Photo by Unsplash @Benjamin Combs
The world is gradually warming up for summer and you may be wondering how to while away the hottest months of the year in comfort. Even those who garden regularly may not realize why gardening is good for their mental health. But deep down, they probably know it’s true.
Here’s a brief guide on why gardening is good for your mental health. The facts presented below have been backed by science, but also by experience and human history. Since the middle ages, we’ve known that taking care of plants takes care of the human too.
Why Do People Feel Happier in Nature?
Consider this study by AgriLife, an extension of Texas A&M. It showed that just being around plants improves mental health by reducing stress levels and boosting esteem. But you don’t have to take the word of one university.
Photo by Unsplash @Gabriel Jimenez
For thousands of years, people have used gardens to cope with stress. Florence Nightingale, the famous British nurse and social reformer, swore by gardens as a form of therapy and incorporated them into hospital environments. St. Thomas’ Hospital in London opened in 1100 AD – they had a garden then, and they have one now. Clearly, something’s going on with plants.
There are several reasons why gardening gives such a boost to mental health, even in the 21st century.
- Sunlight increases Vitamin D absorption and has been proven to lower blood pressure, reducing stress.
- Physical labor, in moderation, burns calories and tells the body to release endorphins.
- A social component exists in many gardening projects, which has been proven to be therapeutic for people suffering from depression and esteem issues.
These are the most basic reasons why gardening is good for your mental health. But they’re also somewhat obvious and can be achieved in other ways. Getting sunlight, physical activity, and social interaction can be a result of playing sports, for instance.
The question is: why does gardening, specifically, have a greater positive effect on people suffering from stress than other activities?

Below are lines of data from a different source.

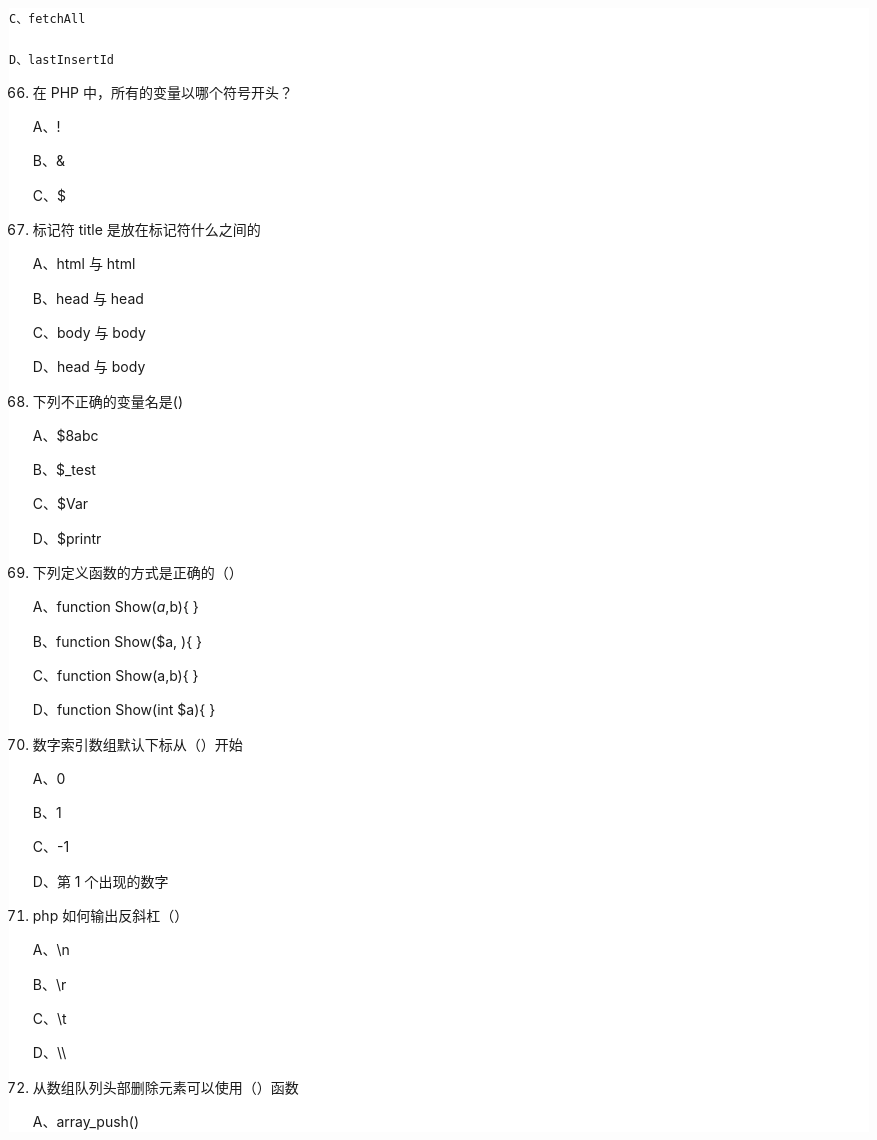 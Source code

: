     C、fetchAll

    D、lastInsertId

66. 在 PHP 中，所有的变量以哪个符号开头？

    A、!

    B、&

    C、$

67. 标记符 title 是放在标记符什么之间的

    A、html 与 html

    B、head 与 head

    C、body 与 body

    D、head 与 body

68. 下列不正确的变量名是()

    A、$8abc

    B、$\_test

    C、$Var

    D、$printr

69. 下列定义函数的方式是正确的（）

    A、function Show($a,$b){ }

    B、function Show($a, ){ }

    C、function Show(a,b){ }

    D、function Show(int $a){ }

70. 数字索引数组默认下标从（）开始

    A、0

    B、1

    C、-1

    D、第 1 个出现的数字

71. php 如何输出反斜杠（）

    A、\n

    B、\r

    C、\t

    D、\\\\

72. 从数组队列头部删除元素可以使用（）函数

    A、array_push()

The Hidden Social Benefits of Gardening
When we garden, we are building our environment. We’re also interacting with living things (the plants) even if we’re alone in our gardens at home.
This activates evolutionary human instincts – to build our world, take care of it, and interact with nature. We actually get social benefits being exposed to plants similar to the ones we get being exposed to other people, according to Dr. Charlie Hall, one of the horticulture specialists in that AgriLife study.
These benefits include lower blood pressure, lower risk for depression and dementia, and all the benefits of physical activity.
Photo by Unsplash @Markus Spiske
Gardening can prove to be indispensable to mental health, not only by encouraging physical activity but through the hidden social benefit of taking care of plants. Mentally, we are wired to take pride in building our environment and taking care of the world. Doing so daily can not only reduce stress but also build self-esteem. Gardening doesn’t just make the world better – it makes our brains more willing to accept how much better it really is.